É que «os surdos precisam de estar bastante concentrados no que fazem», pelo que qualquer informação visual é potencialmente distrativa, o que o leva a «esperar pelo intervalo para dar as indicações» mais significativas.
Quebrar o preconceito
Tantos ajustes e cuidados criam impacto em quem, até aqui, talvez nem os tivesse sequer imaginado. Para Diogo Teixeira, isso é natural. Entende que, «para os ouvintes, de repente, receberem uma equipa surda os coloque numa posição difícil». Aliás, «no primeiro jogo, pareciam receosos por jogarem connosco, não nos queriam magoar». No fundo, «é uma realidade diferente», com tudo o que isso implica.
Também o é para os jogadores da AC Surdos de Águeda, convém não esquecer. A equipa é composta por atletas entre 21 e os 50 anos, alguns naturais de Viseu, da Lousã ou de Coimbra, que se juntam uma vez por semana em Águeda para treinar. Os jogos são a face mais visível do projeto.
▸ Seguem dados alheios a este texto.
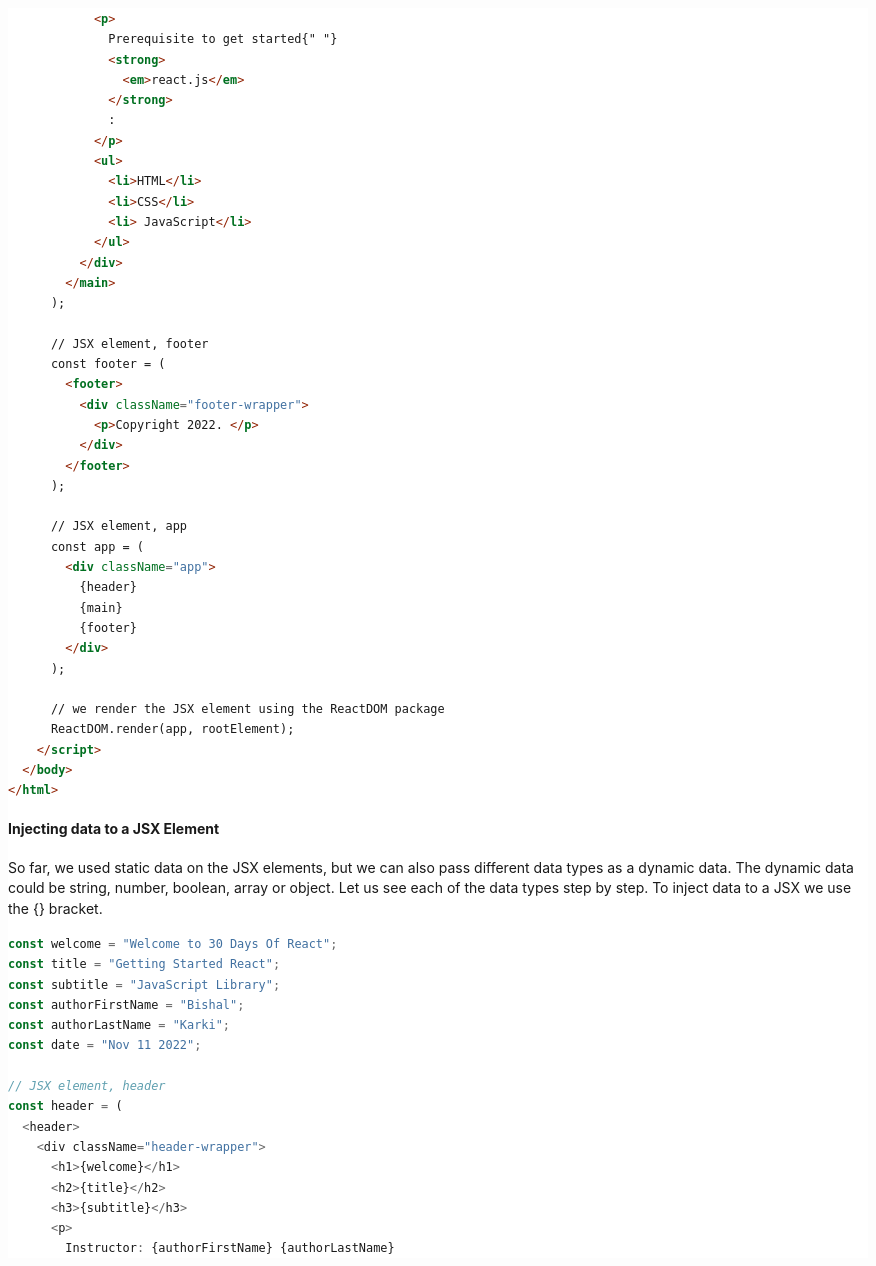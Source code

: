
 ```html
            <p>
              Prerequisite to get started{" "}
              <strong>
                <em>react.js</em>
              </strong>
              :
            </p>
            <ul>
              <li>HTML</li>
              <li>CSS</li>
              <li> JavaScript</li>
            </ul>
          </div>
        </main>
      );

      // JSX element, footer
      const footer = (
        <footer>
          <div className="footer-wrapper">
            <p>Copyright 2022. </p>
          </div>
        </footer>
      );

      // JSX element, app
      const app = (
        <div className="app">
          {header}
          {main}
          {footer}
        </div>
      );

      // we render the JSX element using the ReactDOM package
      ReactDOM.render(app, rootElement);
    </script>
  </body>
</html>
```

#### Injecting data to a JSX Element

So far, we used static data on the JSX elements, but we can also pass different data types as a dynamic data. The dynamic data could be string, number, boolean, array or object. Let us see each of the data types step by step. To inject data to a JSX we use the {} bracket.

```js
const welcome = "Welcome to 30 Days Of React";
const title = "Getting Started React";
const subtitle = "JavaScript Library";
const authorFirstName = "Bishal";
const authorLastName = "Karki";
const date = "Nov 11 2022";

// JSX element, header
const header = (
  <header>
    <div className="header-wrapper">
      <h1>{welcome}</h1>
      <h2>{title}</h2>
      <h3>{subtitle}</h3>
      <p>
        Instructor: {authorFirstName} {authorLastName}
```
«A estreia na Liga Census foi um grande desafio para todos nós», recorda o treinador. As razões eram muitas. «Foi o início do jogo, tentar perceber qual era a dinâmica da equipa ouvinte, também a do árbitro e porque tínhamos de comunicar. Estávamos bastante ansiosos e apreensivos, mas tentámos manter a calma», conta.
David Lourenço já sofreu pessoalmente com essas diferenças. Natural de Viseu, diz que o gosto pela bola lhe está no sangue, de tal forma que, na juventude, arriscou treinar numa equipa de futsal com jogadores ouvintes. Mas nem tudo correu como esperava.
«Quando entrei nesse clube, ao perceberem que era surdo, fisicamente mostravam que não queriam (que lá estivesse). Antes, quando jogava num registo informal, nunca tinha tido esse problema, mas a barreira comunicacional acabou por ser muito pesada e passei a jogar com surdos», desabafa.
Hoje, trabalha numa loja de roupa e joga como universal na AC Surdos de Águeda. Tem em Ricardinho o seu ídolo e vê na «criação de amizades» com outros jogadores uma das principais mais-valias da experiência na Liga Census.
«Ensinámos aos jogadores do Veiros como se diz cerveja em Língua Gestual e o clube publicou uma história nas redes sociais sobre isso. Foi engraçado», conta, entre sorrisos.
«É bastante importante haver uma partilha e troca de experiências. Aproveitamos para explicar a nossa Língua, a nossa cultura e identidade», acrescenta Diogo Teixeira, que falhou um convívio promovido pela Juv Futsal Team, de São João da Madeira, por ter sido pai pela segunda vez. «O feedback foi bastante positivo, os jogadores disseram que gostaram. Aproveitaram para se conhecerem melhor», diz.
Apesar de ainda não ter vencido qualquer jogo na Liga Census (com a relevância que isso terá), a AC Surdos de Águeda espera poder repetir a experiência no futuro. É preciso perceber se os apoios chegam para tal, porque em campo a equipa mostra melhorias evidentes.
«Adaptámo-nos, sentimo-nos mais confiantes e a partir do segundo ou do terceiro jogo começámos a estabelecer algum tipo de comunicação, através da mímica, essencialmente. No primeiro jogo perdemos 17-0, foi muito confuso para nós, mas no último jogámos melhor e já ficou 4-0», explica Diogo Teixeira. É um processo evolutivo, como em tudo na vida. O importante é que possam vivê-lo.
«Quem os vê jogar acha excelente a alegria que têm nos jogos, apesar dos resultados. É uma equipa bastante organizada, que sabe jogar e tem um fair-play incrível. É uma mais-valia para a Liga», elogia Armando Tavares, pela organização da Liga Census, para quem «a AC Surdos de Águeda trouxe uma maneira diferente de encararmos as competições». E como a diferença é enriquecedora. Ou deveria ser. Incondicionalmente.